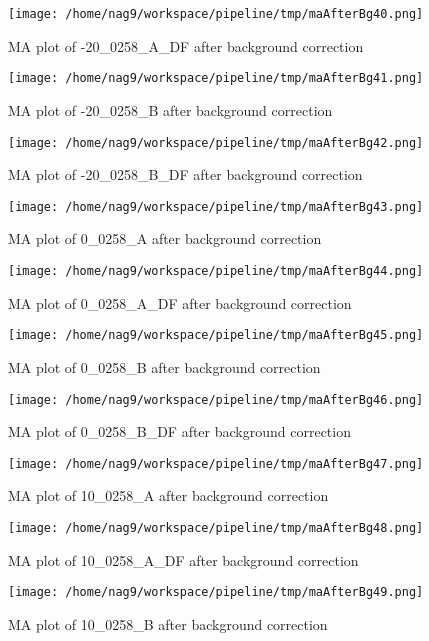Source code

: \documentclass[titlepage]{article}
\begin{document}
\begin{figure}[htb!]
\centering
\texttt{[image: /home/nag9/workspace/pipeline/tmp/maAfterBg40.png]}
\caption{MA plot of -20\_0258\_A\_DF after background correction}
\end{figure}\pagebreak
\begin{figure}[htb!]
\centering
\texttt{[image: /home/nag9/workspace/pipeline/tmp/maAfterBg41.png]}
\caption{MA plot of -20\_0258\_B after background correction}
\end{figure}\pagebreak
\begin{figure}[htb!]
\centering
\texttt{[image: /home/nag9/workspace/pipeline/tmp/maAfterBg42.png]}
\caption{MA plot of -20\_0258\_B\_DF after background correction}
\end{figure}\pagebreak
\begin{figure}[htb!]
\centering
\texttt{[image: /home/nag9/workspace/pipeline/tmp/maAfterBg43.png]}
\caption{MA plot of 0\_0258\_A after background correction}
\end{figure}\pagebreak
\begin{figure}[htb!]
\centering
\texttt{[image: /home/nag9/workspace/pipeline/tmp/maAfterBg44.png]}
\caption{MA plot of 0\_0258\_A\_DF after background correction}
\end{figure}\pagebreak
\begin{figure}[htb!]
\centering
\texttt{[image: /home/nag9/workspace/pipeline/tmp/maAfterBg45.png]}
\caption{MA plot of 0\_0258\_B after background correction}
\end{figure}\pagebreak
\begin{figure}[htb!]
\centering
\texttt{[image: /home/nag9/workspace/pipeline/tmp/maAfterBg46.png]}
\caption{MA plot of 0\_0258\_B\_DF after background correction}
\end{figure}\pagebreak
\begin{figure}[htb!]
\centering
\texttt{[image: /home/nag9/workspace/pipeline/tmp/maAfterBg47.png]}
\caption{MA plot of 10\_0258\_A after background correction}
\end{figure}\pagebreak
\begin{figure}[htb!]
\centering
\texttt{[image: /home/nag9/workspace/pipeline/tmp/maAfterBg48.png]}
\caption{MA plot of 10\_0258\_A\_DF after background correction}
\end{figure}\pagebreak
\begin{figure}[htb!]
\centering
\texttt{[image: /home/nag9/workspace/pipeline/tmp/maAfterBg49.png]}
\caption{MA plot of 10\_0258\_B after background correction}
\end{figure}\pagebreak
\end{document}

☆ ☆ ☆ ☆ ☆

What the task requires ->
In copying the material, drop all pictures and keep everything else identical.

Response ->
Source code

: \documentclass[titlepage]{article}
\begin{document}
\begin{figure}[htb!]
\centering
\texttt{[image: /home/nag9/workspace/pipeline/tmp/maAfterBg40.png]}
\caption{MA plot of -20\_0258\_A\_DF after background correction}
\end{figure}\pagebreak
\begin{figure}[htb!]
\centering
\texttt{[image: /home/nag9/workspace/pipeline/tmp/maAfterBg41.png]}
\caption{MA plot of -20\_0258\_B after background correction}
\end{figure}\pagebreak
\begin{figure}[htb!]
\centering
\texttt{[image: /home/nag9/workspace/pipeline/tmp/maAfterBg42.png]}
\caption{MA plot of -20\_0258\_B\_DF after background correction}
\end{figure}\pagebreak
\begin{figure}[htb!]
\centering
\texttt{[image: /home/nag9/workspace/pipeline/tmp/maAfterBg43.png]}
\caption{MA plot of 0\_0258\_A after background correction}
\end{figure}\pagebreak
\begin{figure}[htb!]
\centering
\texttt{[image: /home/nag9/workspace/pipeline/tmp/maAfterBg44.png]}
\caption{MA plot of 0\_0258\_A\_DF after background correction}
\end{figure}\pagebreak
\begin{figure}[htb!]
\centering
\texttt{[image: /home/nag9/workspace/pipeline/tmp/maAfterBg45.png]}
\caption{MA plot of 0\_0258\_B after background correction}
\end{figure}\pagebreak
\begin{figure}[htb!]
\centering
\texttt{[image: /home/nag9/workspace/pipeline/tmp/maAfterBg46.png]}
\caption{MA plot of 0\_0258\_B\_DF after background correction}
\end{figure}\pagebreak
\begin{figure}[htb!]
\centering
\texttt{[image: /home/nag9/workspace/pipeline/tmp/maAfterBg47.png]}
\caption{MA plot of 10\_0258\_A after background correction}
\end{figure}\pagebreak
\begin{figure}[htb!]
\centering
\texttt{[image: /home/nag9/workspace/pipeline/tmp/maAfterBg48.png]}
\caption{MA plot of 10\_0258\_A\_DF after background correction}
\end{figure}\pagebreak
\begin{figure}[htb!]
\centering
\texttt{[image: /home/nag9/workspace/pipeline/tmp/maAfterBg49.png]}
\caption{MA plot of 10\_0258\_B after background correction}
\end{figure}\pagebreak
\end{document}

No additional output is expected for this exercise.